DE L'ANGLETERRE VERS LE IVe SIÈCLE

L'Angleterre après avoir été divisée en sept petits Royaumes, s'était presque réunie sous le Roi Egbert, lorsque ces mêmes Pirates vinrent la ravager aussi bien que la France. On prétend qu'en 852 ils remontèrent la Tamise avec trois cents Voiles. Les Anglais ne se défendirent guère mieux que les Francs. Ils payèrent, comme eux, leurs vainqueurs. Un Roi nommé Ethelbert suivit le malheureux exemple de Charles le Chauve. Il donna de l'argent; la même faute eut la même punition. Les Pirates se servirent de cet argent pour mieux subjuguer le Pays. Ils conquirent la moitié de l'Angleterre. Il fallait que les Anglais, nés courageux et défendus par leur situation, eussent dans leur Gouvernement des vices bien essentiels, puisqu'ils furent toujours assujettis par des Peuples qui ne devaient pas aborder impunément chez eux. Ce qu'on raconte des horribles dévastations qui désolèrent cette Île, surpasse encore ce qu'on vient de voir en France. Il y a des temps où la Terre entière n'est qu'un théâtre de carnage, et ces temps sont trop fréquents.

Il me semble que le Lecteur respire enfin un peu, lorsque dans ces horreurs il voit s'élever quelque grand-homme qui tire sa patrie de la servitude, et qui le gouverne en bon Roi.

Je ne sais s'il y a jamais eu sur la Terre un homme plus digne des respects de la postérité qu'Alfred le Grand, qui rendit ses services à sa patrie.

En 872 il succédait à son frère Ethelred I qui ne lui laissa qu'un droit contesté sur l'Angleterre, partagée plus que jamais en Souverainetés, dont plusieurs étaient possédées par les Danois. De nouveaux Pirates venaient encore, presque chaque année, disputer aux premiers usurpateurs le peu de dépouilles qui pouvaient rester.

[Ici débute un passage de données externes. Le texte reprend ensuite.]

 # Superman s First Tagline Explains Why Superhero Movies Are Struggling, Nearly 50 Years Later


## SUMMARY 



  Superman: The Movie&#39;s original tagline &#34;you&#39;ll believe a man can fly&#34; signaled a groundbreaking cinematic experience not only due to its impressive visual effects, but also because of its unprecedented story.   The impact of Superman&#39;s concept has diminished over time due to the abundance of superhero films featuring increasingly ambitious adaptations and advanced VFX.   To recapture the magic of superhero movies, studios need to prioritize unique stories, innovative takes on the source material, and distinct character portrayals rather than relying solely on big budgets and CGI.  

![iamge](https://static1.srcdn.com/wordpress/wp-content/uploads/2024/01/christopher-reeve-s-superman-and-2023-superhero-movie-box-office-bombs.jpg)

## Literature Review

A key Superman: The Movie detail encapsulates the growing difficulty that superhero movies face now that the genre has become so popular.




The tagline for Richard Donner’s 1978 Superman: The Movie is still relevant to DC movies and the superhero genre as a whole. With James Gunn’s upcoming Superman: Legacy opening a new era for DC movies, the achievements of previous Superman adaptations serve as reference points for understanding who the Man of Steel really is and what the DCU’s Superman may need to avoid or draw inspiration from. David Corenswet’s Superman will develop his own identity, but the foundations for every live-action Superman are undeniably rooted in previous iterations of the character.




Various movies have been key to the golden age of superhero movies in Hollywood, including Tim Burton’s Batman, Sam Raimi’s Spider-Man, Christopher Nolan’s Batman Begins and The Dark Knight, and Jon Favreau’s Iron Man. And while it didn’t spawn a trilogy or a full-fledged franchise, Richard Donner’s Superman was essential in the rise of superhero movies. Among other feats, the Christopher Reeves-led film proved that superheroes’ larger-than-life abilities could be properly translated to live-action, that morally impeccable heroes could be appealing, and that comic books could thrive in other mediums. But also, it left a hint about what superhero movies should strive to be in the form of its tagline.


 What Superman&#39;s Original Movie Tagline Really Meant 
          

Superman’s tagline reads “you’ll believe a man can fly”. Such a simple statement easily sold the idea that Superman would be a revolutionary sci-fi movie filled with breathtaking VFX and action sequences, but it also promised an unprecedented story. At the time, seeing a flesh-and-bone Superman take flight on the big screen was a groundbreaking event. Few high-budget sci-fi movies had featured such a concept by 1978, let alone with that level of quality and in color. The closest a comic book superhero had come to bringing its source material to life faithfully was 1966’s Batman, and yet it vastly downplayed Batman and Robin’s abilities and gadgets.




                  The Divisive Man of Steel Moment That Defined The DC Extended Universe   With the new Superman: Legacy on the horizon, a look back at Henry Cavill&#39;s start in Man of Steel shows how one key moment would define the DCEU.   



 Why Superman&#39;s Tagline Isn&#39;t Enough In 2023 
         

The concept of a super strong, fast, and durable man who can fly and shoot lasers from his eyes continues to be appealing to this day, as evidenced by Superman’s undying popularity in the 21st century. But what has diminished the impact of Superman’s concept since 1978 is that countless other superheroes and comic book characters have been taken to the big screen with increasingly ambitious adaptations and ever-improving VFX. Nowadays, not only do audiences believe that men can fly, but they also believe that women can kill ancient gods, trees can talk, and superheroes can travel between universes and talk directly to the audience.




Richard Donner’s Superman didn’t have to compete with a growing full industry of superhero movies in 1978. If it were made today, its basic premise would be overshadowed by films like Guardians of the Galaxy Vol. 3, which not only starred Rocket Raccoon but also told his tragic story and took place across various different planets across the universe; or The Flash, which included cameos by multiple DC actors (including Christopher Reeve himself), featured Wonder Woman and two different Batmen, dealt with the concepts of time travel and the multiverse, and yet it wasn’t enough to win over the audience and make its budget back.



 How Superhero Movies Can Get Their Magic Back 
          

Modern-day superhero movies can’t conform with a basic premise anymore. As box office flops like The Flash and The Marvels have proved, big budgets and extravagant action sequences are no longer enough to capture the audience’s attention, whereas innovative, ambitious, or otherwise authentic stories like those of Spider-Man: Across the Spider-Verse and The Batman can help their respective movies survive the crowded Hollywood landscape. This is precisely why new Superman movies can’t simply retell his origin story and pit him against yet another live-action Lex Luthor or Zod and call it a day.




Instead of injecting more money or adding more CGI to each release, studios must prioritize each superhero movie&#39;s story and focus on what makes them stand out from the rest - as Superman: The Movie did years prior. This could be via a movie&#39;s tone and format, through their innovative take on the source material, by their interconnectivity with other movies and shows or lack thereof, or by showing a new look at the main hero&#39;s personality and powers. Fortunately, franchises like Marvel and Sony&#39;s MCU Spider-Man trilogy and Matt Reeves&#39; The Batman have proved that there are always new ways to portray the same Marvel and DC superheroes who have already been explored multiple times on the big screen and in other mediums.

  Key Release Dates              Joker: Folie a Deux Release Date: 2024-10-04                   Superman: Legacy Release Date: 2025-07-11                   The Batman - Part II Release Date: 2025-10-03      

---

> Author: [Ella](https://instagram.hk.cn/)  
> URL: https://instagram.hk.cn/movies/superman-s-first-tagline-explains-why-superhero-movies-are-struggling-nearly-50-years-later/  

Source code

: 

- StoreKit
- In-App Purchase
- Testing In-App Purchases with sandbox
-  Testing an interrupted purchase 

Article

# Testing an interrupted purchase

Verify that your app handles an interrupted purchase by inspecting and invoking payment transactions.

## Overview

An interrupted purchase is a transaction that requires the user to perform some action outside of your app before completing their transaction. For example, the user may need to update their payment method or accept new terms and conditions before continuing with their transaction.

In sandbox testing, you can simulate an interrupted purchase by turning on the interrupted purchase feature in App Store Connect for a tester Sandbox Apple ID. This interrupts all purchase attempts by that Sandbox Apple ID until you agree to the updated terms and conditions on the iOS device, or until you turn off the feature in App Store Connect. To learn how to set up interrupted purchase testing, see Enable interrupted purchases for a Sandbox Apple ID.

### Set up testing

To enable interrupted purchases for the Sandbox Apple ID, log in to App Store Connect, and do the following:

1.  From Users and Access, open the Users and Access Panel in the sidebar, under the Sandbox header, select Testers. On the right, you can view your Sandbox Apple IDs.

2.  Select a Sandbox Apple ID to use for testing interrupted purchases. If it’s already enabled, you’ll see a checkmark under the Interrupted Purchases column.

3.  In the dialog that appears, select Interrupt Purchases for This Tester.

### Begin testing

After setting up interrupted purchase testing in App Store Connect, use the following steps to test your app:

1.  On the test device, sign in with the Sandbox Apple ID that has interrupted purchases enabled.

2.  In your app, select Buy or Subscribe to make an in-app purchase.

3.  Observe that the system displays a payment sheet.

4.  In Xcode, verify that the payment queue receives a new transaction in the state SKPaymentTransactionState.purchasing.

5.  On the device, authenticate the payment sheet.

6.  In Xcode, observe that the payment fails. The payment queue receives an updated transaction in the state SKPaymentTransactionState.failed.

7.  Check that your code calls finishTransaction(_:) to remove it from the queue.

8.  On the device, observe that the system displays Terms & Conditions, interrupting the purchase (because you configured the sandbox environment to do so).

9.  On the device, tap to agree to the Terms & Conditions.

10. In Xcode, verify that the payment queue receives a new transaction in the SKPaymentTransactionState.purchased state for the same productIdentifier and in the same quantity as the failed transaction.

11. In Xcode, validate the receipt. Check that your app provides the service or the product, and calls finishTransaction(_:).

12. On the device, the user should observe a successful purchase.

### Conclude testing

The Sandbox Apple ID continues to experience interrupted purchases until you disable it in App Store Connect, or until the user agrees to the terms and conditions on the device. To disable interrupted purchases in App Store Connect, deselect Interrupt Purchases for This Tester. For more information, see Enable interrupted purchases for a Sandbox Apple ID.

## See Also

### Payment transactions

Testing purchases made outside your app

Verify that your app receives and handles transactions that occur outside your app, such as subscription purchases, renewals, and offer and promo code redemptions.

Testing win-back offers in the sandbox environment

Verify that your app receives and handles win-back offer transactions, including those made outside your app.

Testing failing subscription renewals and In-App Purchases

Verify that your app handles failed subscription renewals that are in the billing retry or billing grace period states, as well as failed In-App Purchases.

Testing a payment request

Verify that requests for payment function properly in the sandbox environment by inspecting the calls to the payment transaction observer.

Alfred n'ayant pour lui qu'une Province de l'Ouest, fut vaincu d'abord en bataille rangée par ces Barbares, et abandonné de tout le monde il ne se retira point à Rome dans le Collège Anglais, comme Butred son oncle, devenu Roi d'une petite Province et chassé par les Danois; mais seul et sans secours, il voulut périr ou venger sa patrie. Il se cacha six mois chez un Berger dans une chaumière environnée de marais. Le seul Comte de Devon qui défendait encore un faible château, savait son secret. Enfin ce Comte ayant rassemblé des troupes et gagné quelque avantage, Alfred couvert de haillons d'un Berger, osa se rendre dans le camp des Danois, en jouant de la harpe: voyant ainsi par ses yeux la situation du camp et ses défauts, instruit d'une fête que les Barbares devaient célébrer, il court au Comte de Devon qui avait des milices prêtes, il revient aux Danois avec une petite troupe mais déterminée, il les surprend et gagne une victoire complète. La discorde divisait alors les Danois. Alfred sut négocier comme combattre; et ce qui est étrange, les Anglais et les Danois le reconnurent unanimement pour Roi. Il n'y avait plus à réduire que Londres, il la prit, la fortifia, l'embellit, équipa des flottes, contint les Danois d'Angleterre, s'opposa aux descentes des autres, et s'appliqua ensuite pendant douze années d'une possession paisible, à policer sa patrie. Ses lois furent douces, mais sévèrement exécutées. C'est lui qui fonda les Jurés, qui partagea l'Angleterre en Shires ou Comtés, et qui le premier encouragea ses sujets à commercer. Il prêta des vaisseaux et de l'argent à des hommes entreprenants et sages, qui allèrent jusqu'à Alexandrie, et de-là passant l'Isthme de Suez, trafiquèrent dans la Mer de Perse. Il institua des Milices, il établit divers Conseils, mit partout la règle et la paix qui en est la suite.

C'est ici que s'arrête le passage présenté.